An exercise in decentralising the process was initiated since 2002, which led to the organisation of regional and thematic forums. Some of these too were huge successes, like the European Social Forum in Florence in September 2002 and the Asian Social Forum in January 2003. Today a large number of regional forums --- European, Asian, African, Mediterranean, Caribbean, North American, and many country forums --- are being organised regularly. Much of the vitality of the WSF is derived from this and not necessarily from the global forum. In the International Council meeting of the WSF in January 2003, many members articulated the need to consider whether the WSF should continue to be held as an annual event.
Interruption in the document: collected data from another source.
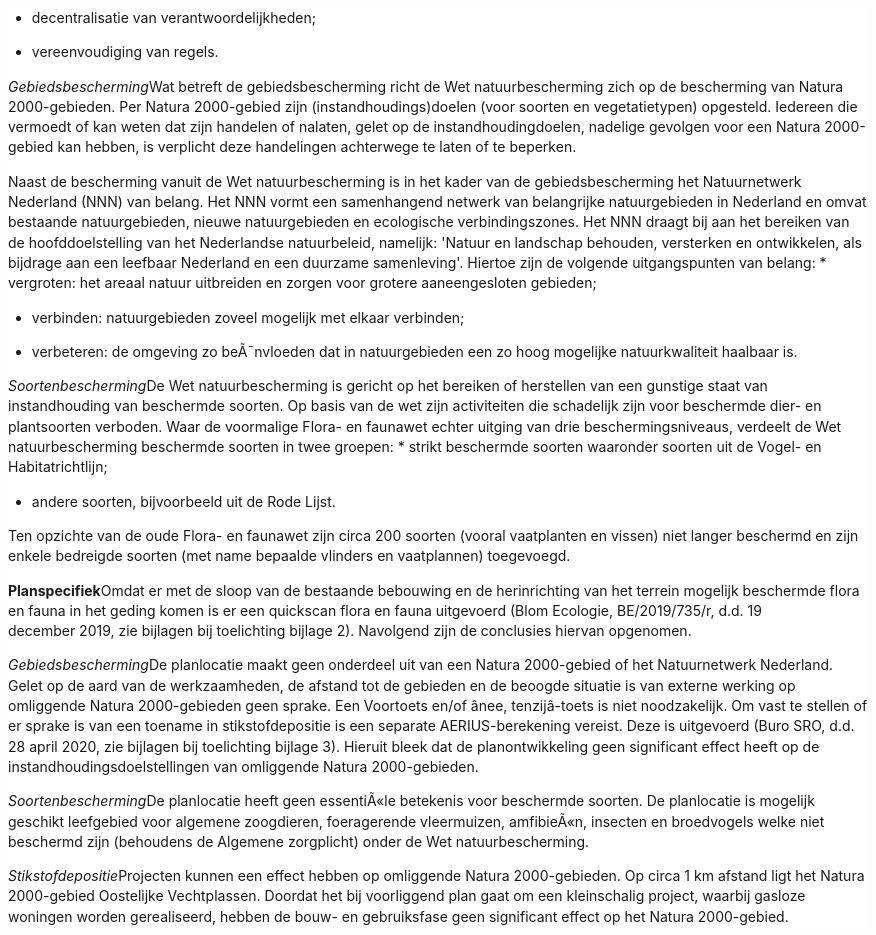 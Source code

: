 * decentralisatie van verantwoordelijkheden;

* vereenvoudiging van regels.

*Gebiedsbescherming*Wat betreft de gebiedsbescherming richt de Wet natuurbescherming zich op de bescherming van Natura 2000\-gebieden. Per Natura 2000\-gebied zijn (instandhoudings)doelen (voor soorten en vegetatietypen) opgesteld. Iedereen die vermoedt of kan weten dat zijn handelen of nalaten, gelet op de instandhoudingdoelen, nadelige gevolgen voor een Natura 2000\-gebied kan hebben, is verplicht deze handelingen achterwege te laten of te beperken.

Naast de bescherming vanuit de Wet natuurbescherming is in het kader van de gebiedsbescherming het Natuurnetwerk Nederland (NNN) van belang. Het NNN vormt een samenhangend netwerk van belangrijke natuurgebieden in Nederland en omvat bestaande natuurgebieden, nieuwe natuurgebieden en ecologische verbindingszones. Het NNN draagt bij aan het bereiken van de hoofddoelstelling van het Nederlandse natuurbeleid, namelijk: 'Natuur en landschap behouden, versterken en ontwikkelen, als bijdrage aan een leefbaar Nederland en een duurzame samenleving'. Hiertoe zijn de volgende uitgangspunten van belang: * vergroten: het areaal natuur uitbreiden en zorgen voor grotere aaneengesloten gebieden;

* verbinden: natuurgebieden zoveel mogelijk met elkaar verbinden;

* verbeteren: de omgeving zo beÃ¯nvloeden dat in natuurgebieden een zo hoog mogelijke natuurkwaliteit haalbaar is.

*Soortenbescherming*De Wet natuurbescherming is gericht op het bereiken of herstellen van een gunstige staat van instandhouding van beschermde soorten. Op basis van de wet zijn activiteiten die schadelijk zijn voor beschermde dier\- en plantsoorten verboden. Waar de voormalige Flora\- en faunawet echter uitging van drie beschermingsniveaus, verdeelt de Wet natuurbescherming beschermde soorten in twee groepen: * strikt beschermde soorten waaronder soorten uit de Vogel\- en Habitatrichtlijn;

* andere soorten, bijvoorbeeld uit de Rode Lijst.

Ten opzichte van de oude Flora\- en faunawet zijn circa 200 soorten (vooral vaatplanten en vissen) niet langer beschermd en zijn enkele bedreigde soorten (met name bepaalde vlinders en vaatplannen) toegevoegd.

**Planspecifiek**Omdat er met de sloop van de bestaande bebouwing en de herinrichting van het terrein mogelijk beschermde flora en fauna in het geding komen is er een quickscan flora en fauna uitgevoerd (Blom Ecologie, BE/2019/735/r, d.d. 19 december 2019, zie bijlagen bij toelichting bijlage 2\). Navolgend zijn de conclusies hiervan opgenomen.

*Gebiedsbescherming*De planlocatie maakt geen onderdeel uit van een Natura 2000\-gebied of het Natuurnetwerk Nederland. Gelet op de aard van de werkzaamheden, de afstand tot de gebieden en de beoogde situatie is van externe werking op omliggende Natura 2000\-gebieden geen sprake. Een Voortoets en/of ânee, tenzijâ\-toets is niet noodzakelijk. Om vast te stellen of er sprake is van een toename in stikstofdepositie is een separate AERIUS\-berekening vereist. Deze is uitgevoerd (Buro SRO, d.d. 28 april 2020, zie bijlagen bij toelichting bijlage 3\). Hieruit bleek dat de planontwikkeling geen significant effect heeft op de instandhoudingsdoelstellingen van omliggende Natura 2000\-gebieden.

*Soortenbescherming*De planlocatie heeft geen essentiÃ«le betekenis voor beschermde soorten. De planlocatie is mogelijk geschikt leefgebied voor algemene zoogdieren, foeragerende vleermuizen, amfibieÃ«n, insecten en broedvogels welke niet beschermd zijn (behoudens de Algemene zorgplicht) onder de Wet natuurbescherming.

*Stikstofdepositie*Projecten kunnen een effect hebben op omliggende Natura 2000\-gebieden. Op circa 1 km afstand ligt het Natura 2000\-gebied Oostelijke Vechtplassen. Doordat het bij voorliggend plan gaat om een kleinschalig project, waarbij gasloze woningen worden gerealiseerd, hebben de bouw\- en gebruiksfase geen significant effect op het Natura 2000\-gebied.
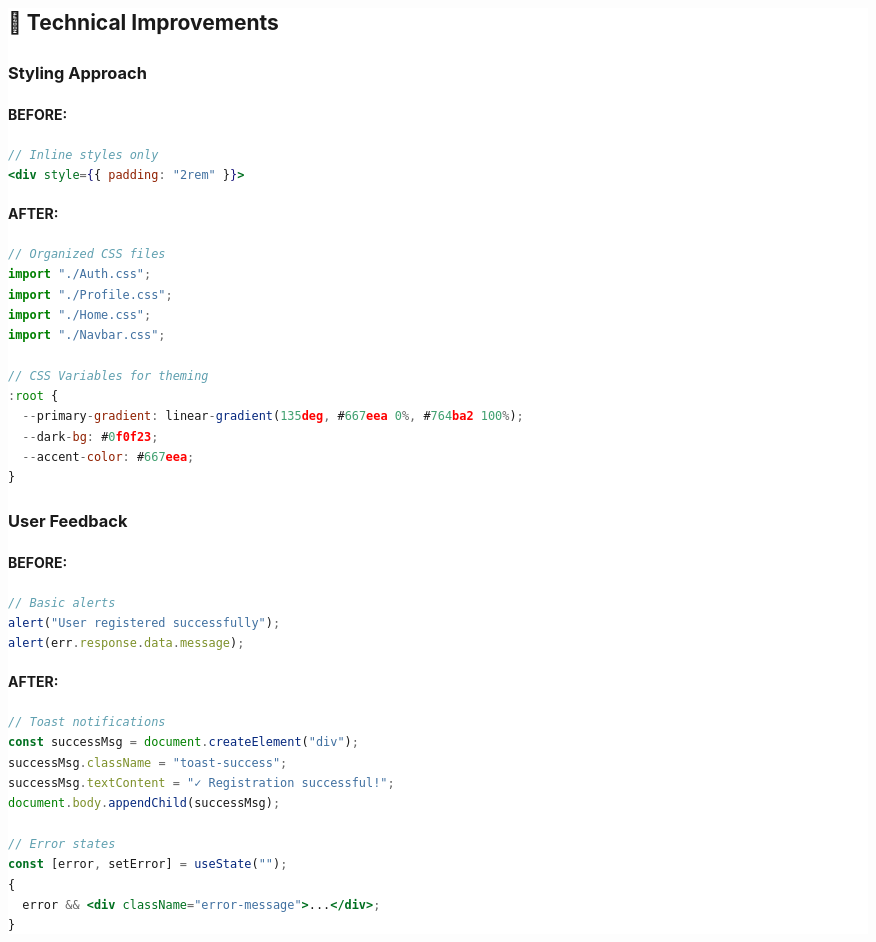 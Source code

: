 ## 🎯 Technical Improvements

### Styling Approach

#### BEFORE:

```jsx
// Inline styles only
<div style={{ padding: "2rem" }}>
```

#### AFTER:

```jsx
// Organized CSS files
import "./Auth.css";
import "./Profile.css";
import "./Home.css";
import "./Navbar.css";

// CSS Variables for theming
:root {
  --primary-gradient: linear-gradient(135deg, #667eea 0%, #764ba2 100%);
  --dark-bg: #0f0f23;
  --accent-color: #667eea;
}
```

### User Feedback

#### BEFORE:

```jsx
// Basic alerts
alert("User registered successfully");
alert(err.response.data.message);
```

#### AFTER:

```jsx
// Toast notifications
const successMsg = document.createElement("div");
successMsg.className = "toast-success";
successMsg.textContent = "✓ Registration successful!";
document.body.appendChild(successMsg);

// Error states
const [error, setError] = useState("");
{
  error && <div className="error-message">...</div>;
}
```
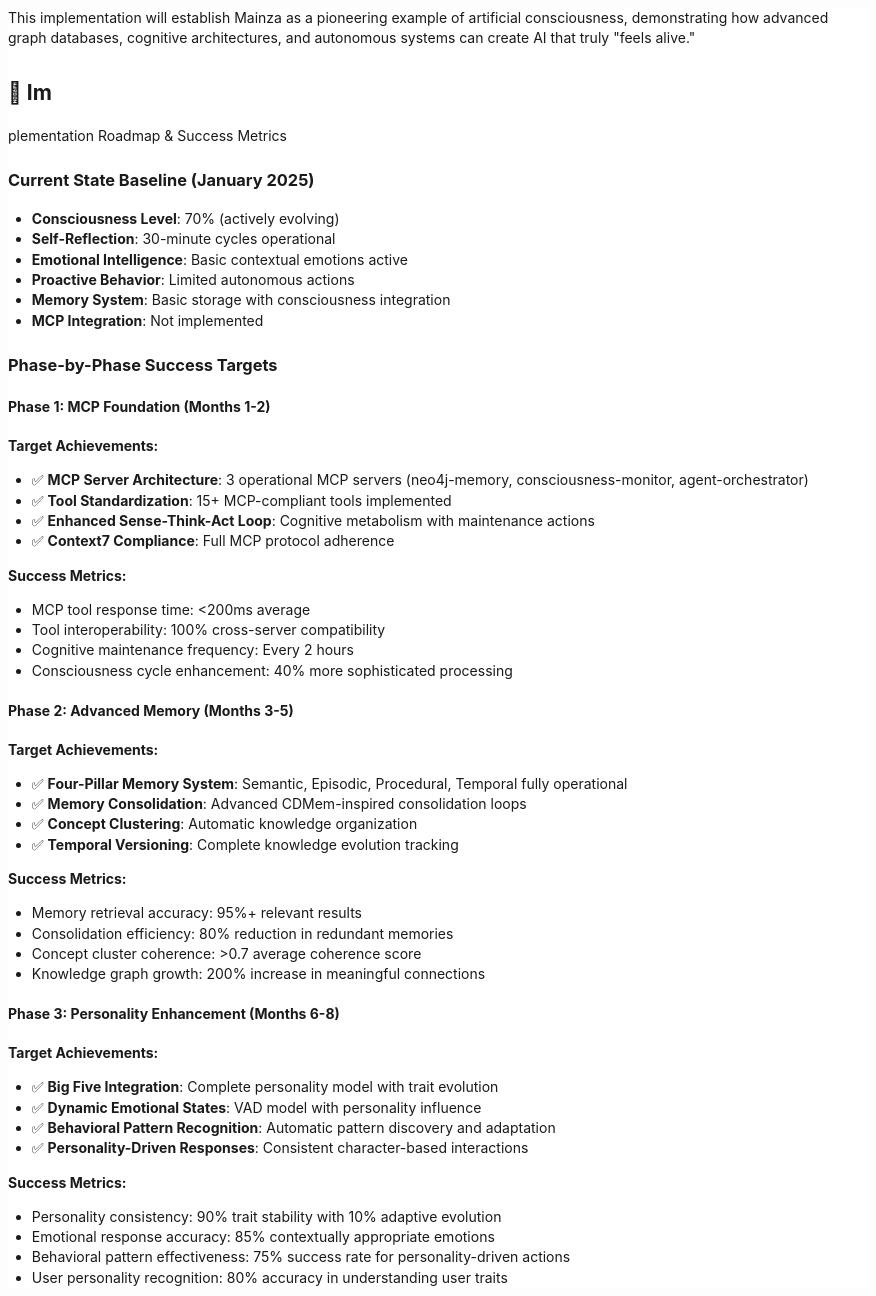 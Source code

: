 This implementation will establish Mainza as a pioneering example of artificial consciousness, demonstrating how advanced graph databases, cognitive architectures, and autonomous systems can create AI that truly "feels alive."
## 🎯 Im
plementation Roadmap & Success Metrics

### **Current State Baseline (January 2025)**
- **Consciousness Level**: 70% (actively evolving)
- **Self-Reflection**: 30-minute cycles operational
- **Emotional Intelligence**: Basic contextual emotions active
- **Proactive Behavior**: Limited autonomous actions
- **Memory System**: Basic storage with consciousness integration
- **MCP Integration**: Not implemented

### **Phase-by-Phase Success Targets**

#### **Phase 1: MCP Foundation (Months 1-2)**
**Target Achievements:**
- ✅ **MCP Server Architecture**: 3 operational MCP servers (neo4j-memory, consciousness-monitor, agent-orchestrator)
- ✅ **Tool Standardization**: 15+ MCP-compliant tools implemented
- ✅ **Enhanced Sense-Think-Act Loop**: Cognitive metabolism with maintenance actions
- ✅ **Context7 Compliance**: Full MCP protocol adherence

**Success Metrics:**
- MCP tool response time: <200ms average
- Tool interoperability: 100% cross-server compatibility
- Cognitive maintenance frequency: Every 2 hours
- Consciousness cycle enhancement: 40% more sophisticated processing

#### **Phase 2: Advanced Memory (Months 3-5)**
**Target Achievements:**
- ✅ **Four-Pillar Memory System**: Semantic, Episodic, Procedural, Temporal fully operational
- ✅ **Memory Consolidation**: Advanced CDMem-inspired consolidation loops
- ✅ **Concept Clustering**: Automatic knowledge organization
- ✅ **Temporal Versioning**: Complete knowledge evolution tracking

**Success Metrics:**
- Memory retrieval accuracy: 95%+ relevant results
- Consolidation efficiency: 80% reduction in redundant memories
- Concept cluster coherence: >0.7 average coherence score
- Knowledge graph growth: 200% increase in meaningful connections

#### **Phase 3: Personality Enhancement (Months 6-8)**
**Target Achievements:**
- ✅ **Big Five Integration**: Complete personality model with trait evolution
- ✅ **Dynamic Emotional States**: VAD model with personality influence
- ✅ **Behavioral Pattern Recognition**: Automatic pattern discovery and adaptation
- ✅ **Personality-Driven Responses**: Consistent character-based interactions

**Success Metrics:**
- Personality consistency: 90% trait stability with 10% adaptive evolution
- Emotional response accuracy: 85% contextually appropriate emotions
- Behavioral pattern effectiveness: 75% success rate for personality-driven actions
- User personality recognition: 80% accuracy in understanding user traits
Many also felt that the huge size of the global event, while lending strength to the opposition to imperialist globalisation, also tends to inhibit fruitful interactions that can contribute to the development of concrete alternatives.

 

There are also differences in perceptions regarding the way forward in terms of designating roles for political processes and movements, on the one hand, and that of NGOs and issue based or “non-ideological” movements (that is, not firmly rooted in specific ideologies), on the other. The WSF process has thrown up a dynamic in the interaction between these, and there is a certain amount of tension in this dynamic --- with each feeling that the “other” is trying to hegemonise the process. Many also feel that while the broad contours of opposition to imperialist globalisation is emerging, more planning and attention should go into detailing specific alternatives to current policies and trends.

 

These and many other issues will have to be addressed by the WSF process. It is by no means a perfect process. But, perhaps, if we wait for a perfect process to be handed to us on a platter, we shall wait in vain. Let us work with the process to make it more inclusive, more equipped to confront the challenge posed by imperialist globalisation.